D – 18. INTRODUCTION TO SECTION D

18. INTRODUCTION TO SECTION D

TE TIIMATANGA – HEI WHAKATAKI I TE WEHENGA

18.1.1 Building on, and as a companion to the previous section, this section of the Plan describes issues, objectives, policies and methods associated with natural resources and environmental management in the rohe of Waikato-Tainui. These are intended to provide management guidance, based on Waikato-Tainui values and knowledge, to promote sustainable management of natural, physical, and cultural resources.

18.1.2 It is noted that the chapters exist for ease of navigation through the various constituent elements of natural resources and the environment. However, Waikato-Tainui acknowledges the inter-connectedness between all of the elements that make up natural resources and the environment. Waikato-Tainui considers that it is generally not possible to impact on one of the elements without having a direct or indirect impact on each of the other elements. Therefore it is incumbent upon resource users to minimise the impacts their activity has on any natural resource or environmental element.

CHAPTERS

18.1.3 This section of the Plan is divided into a number of chapters, which other than the introduction consider a particular element or component of natural resources and the environment. It is noted that natural resources are themselves elements that are an integral part of the overall environment.

Chapters in this section are:

(a) Chapter 18  –  Te Tiimatanga – Introduction to the Section

(b) Chapter 19 – Te Wai Maaori – Water

(c) Chapter 20 – Ngaa Repo – Wetlands

(d) Chapter 21 – Te Whenua – Land

(e) Chapter 22 – He Mahinga Ika – Fisheries

(f) Chapter 23 – Te Ararangi – Air

(g) Chapter 24 – Te Taiao Moana – Coastal Environment

(h) Chapter 25 – Ngaa whakaritenga moo ngaa whenua o Waikato-Tainui – Land Use Planning

(i) Chapter 26 – Waihanga Matua – Infrastructure

(j) Chapter 27 – Whakaputa hiko – Electricity Generation

(k) Chapter 28 – Keri Oopapa – Mining and Quarrying oil, gas, minerals

(l) Chapter 29 – Ngaa Mahi Paarekareka Me Te Manaaki Manuwhiri – Recreation and Tourism

18.1.4 Each chapter is broken into the following sections:

18.1.4.1 Introduction: provides an introduction and context to the element to be considered in the chapter. In some cases the introduction also describes a vision or an ideal ‘state’ that Waikato-Tainui considers demonstrates the overall health and wellbeing of the element.

18.1.4.2 Issues: describes the issues that impact or have the potential to impact on the overall health and wellbeing of the element. Issues of concern to Waikato-Tainui may include activities, management approaches or processes that adversely impact on elements of natural resources and the environment and/or Waikato-Tainui taonga and values (includes direct, indirect, and cumulative impacts).
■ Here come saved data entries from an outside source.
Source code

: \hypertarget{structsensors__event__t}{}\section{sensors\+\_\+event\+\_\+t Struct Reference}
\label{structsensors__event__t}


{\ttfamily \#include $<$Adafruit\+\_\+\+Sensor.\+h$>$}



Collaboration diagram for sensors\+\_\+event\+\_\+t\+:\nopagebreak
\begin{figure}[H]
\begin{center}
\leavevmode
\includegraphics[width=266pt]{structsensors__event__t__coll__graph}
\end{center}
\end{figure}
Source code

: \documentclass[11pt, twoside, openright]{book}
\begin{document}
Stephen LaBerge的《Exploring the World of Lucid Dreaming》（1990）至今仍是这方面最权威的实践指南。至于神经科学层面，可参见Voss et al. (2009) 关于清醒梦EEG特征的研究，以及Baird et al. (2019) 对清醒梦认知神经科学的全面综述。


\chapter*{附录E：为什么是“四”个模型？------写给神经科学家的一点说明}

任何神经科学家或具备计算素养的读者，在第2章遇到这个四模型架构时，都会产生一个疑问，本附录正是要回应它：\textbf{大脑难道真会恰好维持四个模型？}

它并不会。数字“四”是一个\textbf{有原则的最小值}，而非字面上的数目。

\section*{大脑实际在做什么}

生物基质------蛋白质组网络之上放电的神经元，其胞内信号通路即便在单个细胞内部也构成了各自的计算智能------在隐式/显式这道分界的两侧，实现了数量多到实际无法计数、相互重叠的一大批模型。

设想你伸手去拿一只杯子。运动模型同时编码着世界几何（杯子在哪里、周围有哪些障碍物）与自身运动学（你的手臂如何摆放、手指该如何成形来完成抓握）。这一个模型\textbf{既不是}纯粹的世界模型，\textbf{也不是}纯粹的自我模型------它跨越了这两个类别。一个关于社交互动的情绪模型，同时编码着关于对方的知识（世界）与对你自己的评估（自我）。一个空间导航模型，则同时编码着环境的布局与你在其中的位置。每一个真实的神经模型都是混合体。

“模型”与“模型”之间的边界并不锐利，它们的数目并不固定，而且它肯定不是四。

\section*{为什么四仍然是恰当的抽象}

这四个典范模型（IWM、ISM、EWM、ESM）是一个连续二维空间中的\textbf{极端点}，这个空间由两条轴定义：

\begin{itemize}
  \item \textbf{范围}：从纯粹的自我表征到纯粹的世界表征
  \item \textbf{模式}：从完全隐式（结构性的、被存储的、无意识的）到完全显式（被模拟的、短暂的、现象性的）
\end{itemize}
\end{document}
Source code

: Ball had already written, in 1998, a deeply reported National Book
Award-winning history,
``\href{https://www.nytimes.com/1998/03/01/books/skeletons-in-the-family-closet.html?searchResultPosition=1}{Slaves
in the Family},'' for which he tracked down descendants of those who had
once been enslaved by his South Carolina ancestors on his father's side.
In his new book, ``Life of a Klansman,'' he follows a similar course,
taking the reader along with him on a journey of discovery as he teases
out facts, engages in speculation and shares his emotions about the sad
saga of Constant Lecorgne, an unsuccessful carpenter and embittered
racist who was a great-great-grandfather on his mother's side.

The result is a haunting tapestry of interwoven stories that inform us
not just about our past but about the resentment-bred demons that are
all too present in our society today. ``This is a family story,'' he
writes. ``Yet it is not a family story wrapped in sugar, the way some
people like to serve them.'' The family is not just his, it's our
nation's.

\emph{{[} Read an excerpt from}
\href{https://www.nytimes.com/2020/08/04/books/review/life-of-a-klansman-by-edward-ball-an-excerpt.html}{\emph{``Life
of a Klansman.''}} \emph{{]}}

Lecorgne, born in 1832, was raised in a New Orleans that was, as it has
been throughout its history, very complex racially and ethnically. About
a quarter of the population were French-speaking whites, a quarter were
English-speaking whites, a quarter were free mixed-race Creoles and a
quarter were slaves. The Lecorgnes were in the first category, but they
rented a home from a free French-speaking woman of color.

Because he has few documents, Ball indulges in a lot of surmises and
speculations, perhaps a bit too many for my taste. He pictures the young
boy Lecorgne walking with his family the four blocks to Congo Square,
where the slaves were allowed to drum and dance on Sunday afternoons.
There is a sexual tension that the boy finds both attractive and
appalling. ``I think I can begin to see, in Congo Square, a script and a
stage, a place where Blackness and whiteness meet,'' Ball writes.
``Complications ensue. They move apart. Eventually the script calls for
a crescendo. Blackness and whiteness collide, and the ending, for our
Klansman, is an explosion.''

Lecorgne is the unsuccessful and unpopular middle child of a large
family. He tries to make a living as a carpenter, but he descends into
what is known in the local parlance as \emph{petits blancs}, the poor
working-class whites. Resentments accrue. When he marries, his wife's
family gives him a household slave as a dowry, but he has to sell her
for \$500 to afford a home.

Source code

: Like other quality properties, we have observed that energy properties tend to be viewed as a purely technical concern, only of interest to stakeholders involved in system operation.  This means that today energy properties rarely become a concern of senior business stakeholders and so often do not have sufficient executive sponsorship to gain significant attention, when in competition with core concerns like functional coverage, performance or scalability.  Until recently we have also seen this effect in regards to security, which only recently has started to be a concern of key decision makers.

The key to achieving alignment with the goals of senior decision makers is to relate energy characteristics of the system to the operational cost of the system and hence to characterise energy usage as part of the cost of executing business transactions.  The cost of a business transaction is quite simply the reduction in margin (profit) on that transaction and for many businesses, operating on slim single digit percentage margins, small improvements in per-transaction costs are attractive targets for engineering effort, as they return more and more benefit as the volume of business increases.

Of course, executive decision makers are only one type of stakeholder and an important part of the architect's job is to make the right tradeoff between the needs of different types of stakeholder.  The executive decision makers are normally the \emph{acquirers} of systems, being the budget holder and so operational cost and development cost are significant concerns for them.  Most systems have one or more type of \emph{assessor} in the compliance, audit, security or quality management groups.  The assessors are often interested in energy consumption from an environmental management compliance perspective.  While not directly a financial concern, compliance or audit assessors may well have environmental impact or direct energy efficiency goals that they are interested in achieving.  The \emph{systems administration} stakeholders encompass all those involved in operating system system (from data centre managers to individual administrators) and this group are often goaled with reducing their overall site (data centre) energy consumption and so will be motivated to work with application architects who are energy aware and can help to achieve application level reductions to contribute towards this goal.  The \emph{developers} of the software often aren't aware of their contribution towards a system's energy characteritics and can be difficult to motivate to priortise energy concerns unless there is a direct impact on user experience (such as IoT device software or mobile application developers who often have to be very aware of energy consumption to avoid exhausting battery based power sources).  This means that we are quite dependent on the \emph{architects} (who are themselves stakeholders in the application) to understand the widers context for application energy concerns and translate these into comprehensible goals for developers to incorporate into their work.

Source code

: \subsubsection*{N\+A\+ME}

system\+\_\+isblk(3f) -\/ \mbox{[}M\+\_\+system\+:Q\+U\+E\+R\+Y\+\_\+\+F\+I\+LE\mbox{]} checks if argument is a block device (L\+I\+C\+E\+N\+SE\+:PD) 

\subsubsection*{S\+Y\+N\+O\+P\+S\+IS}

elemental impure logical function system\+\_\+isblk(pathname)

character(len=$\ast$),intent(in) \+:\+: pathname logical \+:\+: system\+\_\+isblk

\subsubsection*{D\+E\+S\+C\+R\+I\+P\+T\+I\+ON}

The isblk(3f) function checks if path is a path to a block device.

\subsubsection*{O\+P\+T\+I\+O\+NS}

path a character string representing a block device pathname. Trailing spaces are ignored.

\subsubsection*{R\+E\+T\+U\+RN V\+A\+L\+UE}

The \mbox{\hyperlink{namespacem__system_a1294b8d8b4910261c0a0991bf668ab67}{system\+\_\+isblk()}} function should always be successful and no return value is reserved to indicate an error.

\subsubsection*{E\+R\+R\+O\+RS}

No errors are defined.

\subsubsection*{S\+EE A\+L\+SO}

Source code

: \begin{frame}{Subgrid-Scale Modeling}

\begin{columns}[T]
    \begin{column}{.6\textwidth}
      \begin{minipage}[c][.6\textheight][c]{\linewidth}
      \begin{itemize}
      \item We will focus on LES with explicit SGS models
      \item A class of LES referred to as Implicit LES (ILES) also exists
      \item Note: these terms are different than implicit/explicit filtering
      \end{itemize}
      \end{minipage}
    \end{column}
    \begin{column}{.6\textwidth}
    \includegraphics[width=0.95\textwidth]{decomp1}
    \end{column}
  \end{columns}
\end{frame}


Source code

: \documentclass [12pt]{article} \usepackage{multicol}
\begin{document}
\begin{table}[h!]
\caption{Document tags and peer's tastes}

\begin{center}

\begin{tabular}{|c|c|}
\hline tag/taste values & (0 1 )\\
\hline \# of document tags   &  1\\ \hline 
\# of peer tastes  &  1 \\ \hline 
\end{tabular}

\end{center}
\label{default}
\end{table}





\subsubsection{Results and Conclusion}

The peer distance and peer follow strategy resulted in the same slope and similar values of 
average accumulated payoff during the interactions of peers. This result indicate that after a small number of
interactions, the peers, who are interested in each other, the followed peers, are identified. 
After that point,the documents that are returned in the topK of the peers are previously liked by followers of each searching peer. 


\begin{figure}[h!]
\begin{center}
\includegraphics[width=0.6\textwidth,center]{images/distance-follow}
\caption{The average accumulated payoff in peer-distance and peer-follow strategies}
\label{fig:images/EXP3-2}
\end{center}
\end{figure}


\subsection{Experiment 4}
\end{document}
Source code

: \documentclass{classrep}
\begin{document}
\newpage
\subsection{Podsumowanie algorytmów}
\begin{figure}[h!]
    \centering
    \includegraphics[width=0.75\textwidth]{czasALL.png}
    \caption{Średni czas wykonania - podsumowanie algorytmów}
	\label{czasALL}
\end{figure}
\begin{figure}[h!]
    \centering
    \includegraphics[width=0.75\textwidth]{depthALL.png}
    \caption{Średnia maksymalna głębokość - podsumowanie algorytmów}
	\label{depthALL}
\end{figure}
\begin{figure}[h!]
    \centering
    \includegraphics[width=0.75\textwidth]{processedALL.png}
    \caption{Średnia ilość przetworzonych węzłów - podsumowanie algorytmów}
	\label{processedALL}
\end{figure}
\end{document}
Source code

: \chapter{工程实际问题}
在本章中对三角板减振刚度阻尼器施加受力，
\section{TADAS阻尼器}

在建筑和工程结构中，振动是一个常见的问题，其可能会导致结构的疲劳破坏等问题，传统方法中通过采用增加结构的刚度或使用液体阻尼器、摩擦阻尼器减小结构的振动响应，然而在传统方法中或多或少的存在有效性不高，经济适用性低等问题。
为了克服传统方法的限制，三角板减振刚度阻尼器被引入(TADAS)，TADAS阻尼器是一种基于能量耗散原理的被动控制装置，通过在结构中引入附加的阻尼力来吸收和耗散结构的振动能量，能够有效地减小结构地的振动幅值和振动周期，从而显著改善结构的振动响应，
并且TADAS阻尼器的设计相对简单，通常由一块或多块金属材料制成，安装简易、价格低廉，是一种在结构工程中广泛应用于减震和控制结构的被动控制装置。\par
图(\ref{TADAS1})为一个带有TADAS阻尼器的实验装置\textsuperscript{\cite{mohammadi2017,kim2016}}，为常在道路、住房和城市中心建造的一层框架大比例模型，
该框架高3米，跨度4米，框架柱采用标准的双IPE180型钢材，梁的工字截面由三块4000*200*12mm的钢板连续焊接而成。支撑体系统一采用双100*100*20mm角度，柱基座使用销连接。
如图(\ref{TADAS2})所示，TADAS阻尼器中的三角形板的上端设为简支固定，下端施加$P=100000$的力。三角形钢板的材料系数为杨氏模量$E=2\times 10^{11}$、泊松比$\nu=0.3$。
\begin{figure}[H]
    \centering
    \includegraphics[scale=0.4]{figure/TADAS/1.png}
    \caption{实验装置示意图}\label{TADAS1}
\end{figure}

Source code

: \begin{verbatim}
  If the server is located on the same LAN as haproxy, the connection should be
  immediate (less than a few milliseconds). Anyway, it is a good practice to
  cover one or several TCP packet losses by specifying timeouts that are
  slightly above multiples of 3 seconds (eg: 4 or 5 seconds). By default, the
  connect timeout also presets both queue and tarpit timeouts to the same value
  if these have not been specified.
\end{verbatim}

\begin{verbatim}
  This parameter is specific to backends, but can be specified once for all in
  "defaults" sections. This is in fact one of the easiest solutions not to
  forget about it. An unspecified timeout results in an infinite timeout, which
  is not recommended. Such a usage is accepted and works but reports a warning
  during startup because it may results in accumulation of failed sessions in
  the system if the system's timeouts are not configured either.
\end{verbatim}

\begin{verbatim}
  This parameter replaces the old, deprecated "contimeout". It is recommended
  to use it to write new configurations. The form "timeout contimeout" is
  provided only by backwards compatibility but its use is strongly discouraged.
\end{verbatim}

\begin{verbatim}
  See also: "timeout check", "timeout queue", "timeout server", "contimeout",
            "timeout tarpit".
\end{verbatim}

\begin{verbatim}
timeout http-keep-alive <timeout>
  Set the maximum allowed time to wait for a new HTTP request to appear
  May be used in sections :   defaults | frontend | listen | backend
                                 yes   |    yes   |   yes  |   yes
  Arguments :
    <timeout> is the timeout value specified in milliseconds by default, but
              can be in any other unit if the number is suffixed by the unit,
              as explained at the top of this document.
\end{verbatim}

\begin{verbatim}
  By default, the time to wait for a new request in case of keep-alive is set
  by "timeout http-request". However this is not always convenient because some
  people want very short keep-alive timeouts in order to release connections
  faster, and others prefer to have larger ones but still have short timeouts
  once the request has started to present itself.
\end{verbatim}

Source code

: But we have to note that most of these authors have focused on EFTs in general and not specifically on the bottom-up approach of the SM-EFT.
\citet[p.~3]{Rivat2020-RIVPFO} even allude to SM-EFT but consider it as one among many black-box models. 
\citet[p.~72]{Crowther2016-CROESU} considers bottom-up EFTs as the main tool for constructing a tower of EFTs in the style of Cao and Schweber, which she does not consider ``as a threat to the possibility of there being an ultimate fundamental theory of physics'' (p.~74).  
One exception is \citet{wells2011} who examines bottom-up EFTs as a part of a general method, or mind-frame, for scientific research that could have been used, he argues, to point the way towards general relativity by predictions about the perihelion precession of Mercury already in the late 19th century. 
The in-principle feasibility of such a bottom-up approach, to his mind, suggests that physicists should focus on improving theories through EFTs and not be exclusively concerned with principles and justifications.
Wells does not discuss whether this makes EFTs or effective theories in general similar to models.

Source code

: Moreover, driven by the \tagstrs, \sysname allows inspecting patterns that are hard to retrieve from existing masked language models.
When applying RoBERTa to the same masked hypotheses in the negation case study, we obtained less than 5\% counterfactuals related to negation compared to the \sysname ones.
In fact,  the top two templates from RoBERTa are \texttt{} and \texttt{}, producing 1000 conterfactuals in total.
18.1.4.3 Objectives, policies and methods:

(a) Objectives describe high level goals or direction that would minimise, manage or eliminate the issues.

(b) Policies define the direction and/or course of action to achieve the objectives in the Plan.

(c) Methods describe specific actions, directions, and/or more detailed outcomes that promote and support the policies.

(d) The policies and methods in this Plan are directions and actions that Waikato-Tainui will implement, support and/or promote. Waikato-Tainui whaanau, marae, hapuu, or other collective group may have additional policies and methods that complement or are preferred over the ones in this Plan. In most cases the successful achievement of the objectives will require a team approach with external agencies (such as Local Authorities, resource users and activity operators, the wider community) to carry out certain activities or strive to achieve certain objectives. Waikato-Tainui will encourage or advocate for these agencies to carry out these activities or achieve the objectives using the Plan as a guide.

18.1.5 Implementing these policies and methods will require on-going engagement and consultation with Waikato-Tainui. Waikato-Tainui considers that cooperation and collaboration is needed between all levels of government, taangata whenua, industry, and the general public to ensure the sustainable management of the environment for future generations.